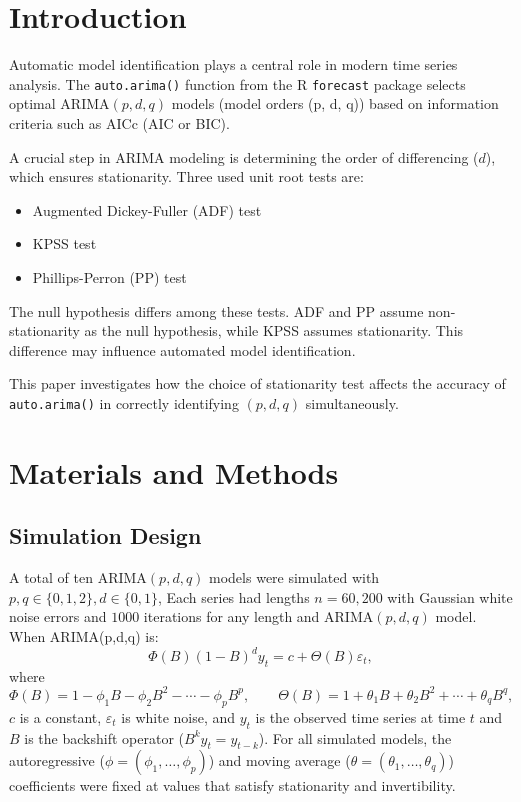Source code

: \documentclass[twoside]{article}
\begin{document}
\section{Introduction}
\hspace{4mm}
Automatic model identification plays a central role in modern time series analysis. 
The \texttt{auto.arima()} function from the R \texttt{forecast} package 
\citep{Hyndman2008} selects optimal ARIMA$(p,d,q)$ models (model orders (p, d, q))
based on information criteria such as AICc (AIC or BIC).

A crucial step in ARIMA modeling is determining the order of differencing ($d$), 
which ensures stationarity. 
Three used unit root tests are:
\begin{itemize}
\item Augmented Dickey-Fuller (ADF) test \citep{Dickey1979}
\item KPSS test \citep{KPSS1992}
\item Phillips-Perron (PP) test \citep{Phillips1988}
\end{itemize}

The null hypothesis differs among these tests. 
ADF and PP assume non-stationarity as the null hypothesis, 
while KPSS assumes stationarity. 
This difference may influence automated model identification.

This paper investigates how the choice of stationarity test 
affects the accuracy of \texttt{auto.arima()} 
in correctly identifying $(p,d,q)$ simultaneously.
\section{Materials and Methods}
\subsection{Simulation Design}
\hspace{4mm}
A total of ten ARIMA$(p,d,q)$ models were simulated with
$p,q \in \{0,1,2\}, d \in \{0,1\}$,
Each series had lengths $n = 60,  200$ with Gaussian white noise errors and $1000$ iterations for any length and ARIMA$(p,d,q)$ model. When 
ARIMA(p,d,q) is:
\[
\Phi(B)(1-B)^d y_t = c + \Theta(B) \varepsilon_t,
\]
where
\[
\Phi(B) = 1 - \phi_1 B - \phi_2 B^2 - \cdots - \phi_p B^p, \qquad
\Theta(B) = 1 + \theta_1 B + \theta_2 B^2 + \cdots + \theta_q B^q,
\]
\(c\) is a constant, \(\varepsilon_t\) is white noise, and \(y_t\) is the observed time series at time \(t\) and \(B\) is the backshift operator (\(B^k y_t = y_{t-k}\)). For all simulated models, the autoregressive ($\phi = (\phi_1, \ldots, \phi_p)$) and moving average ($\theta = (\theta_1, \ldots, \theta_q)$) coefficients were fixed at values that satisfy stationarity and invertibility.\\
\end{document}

════

### Task brief:
What you give back should be the full material above, retyped exactly, with every image removed.

### Output below:
Source code

: \documentclass[twoside]{article}
\begin{document}
\section{Introduction}
\hspace{4mm}
Automatic model identification plays a central role in modern time series analysis. 
The \texttt{auto.arima()} function from the R \texttt{forecast} package 
\citep{Hyndman2008} selects optimal ARIMA$(p,d,q)$ models (model orders (p, d, q))
based on information criteria such as AICc (AIC or BIC).

A crucial step in ARIMA modeling is determining the order of differencing ($d$), 
which ensures stationarity. 
Three used unit root tests are:
\begin{itemize}
\item Augmented Dickey-Fuller (ADF) test \citep{Dickey1979}
\item KPSS test \citep{KPSS1992}
\item Phillips-Perron (PP) test \citep{Phillips1988}
\end{itemize}

The null hypothesis differs among these tests. 
ADF and PP assume non-stationarity as the null hypothesis, 
while KPSS assumes stationarity. 
This difference may influence automated model identification.

This paper investigates how the choice of stationarity test 
affects the accuracy of \texttt{auto.arima()} 
in correctly identifying $(p,d,q)$ simultaneously.
\section{Materials and Methods}
\subsection{Simulation Design}
\hspace{4mm}
A total of ten ARIMA$(p,d,q)$ models were simulated with
$p,q \in \{0,1,2\}, d \in \{0,1\}$,
Each series had lengths $n = 60,  200$ with Gaussian white noise errors and $1000$ iterations for any length and ARIMA$(p,d,q)$ model. When 
ARIMA(p,d,q) is:
\[
\Phi(B)(1-B)^d y_t = c + \Theta(B) \varepsilon_t,
\]
where
\[
\Phi(B) = 1 - \phi_1 B - \phi_2 B^2 - \cdots - \phi_p B^p, \qquad
\Theta(B) = 1 + \theta_1 B + \theta_2 B^2 + \cdots + \theta_q B^q,
\]
\(c\) is a constant, \(\varepsilon_t\) is white noise, and \(y_t\) is the observed time series at time \(t\) and \(B\) is the backshift operator (\(B^k y_t = y_{t-k}\)). For all simulated models, the autoregressive ($\phi = (\phi_1, \ldots, \phi_p)$) and moving average ($\theta = (\theta_1, \ldots, \theta_q)$) coefficients were fixed at values that satisfy stationarity and invertibility.\\
\end{document}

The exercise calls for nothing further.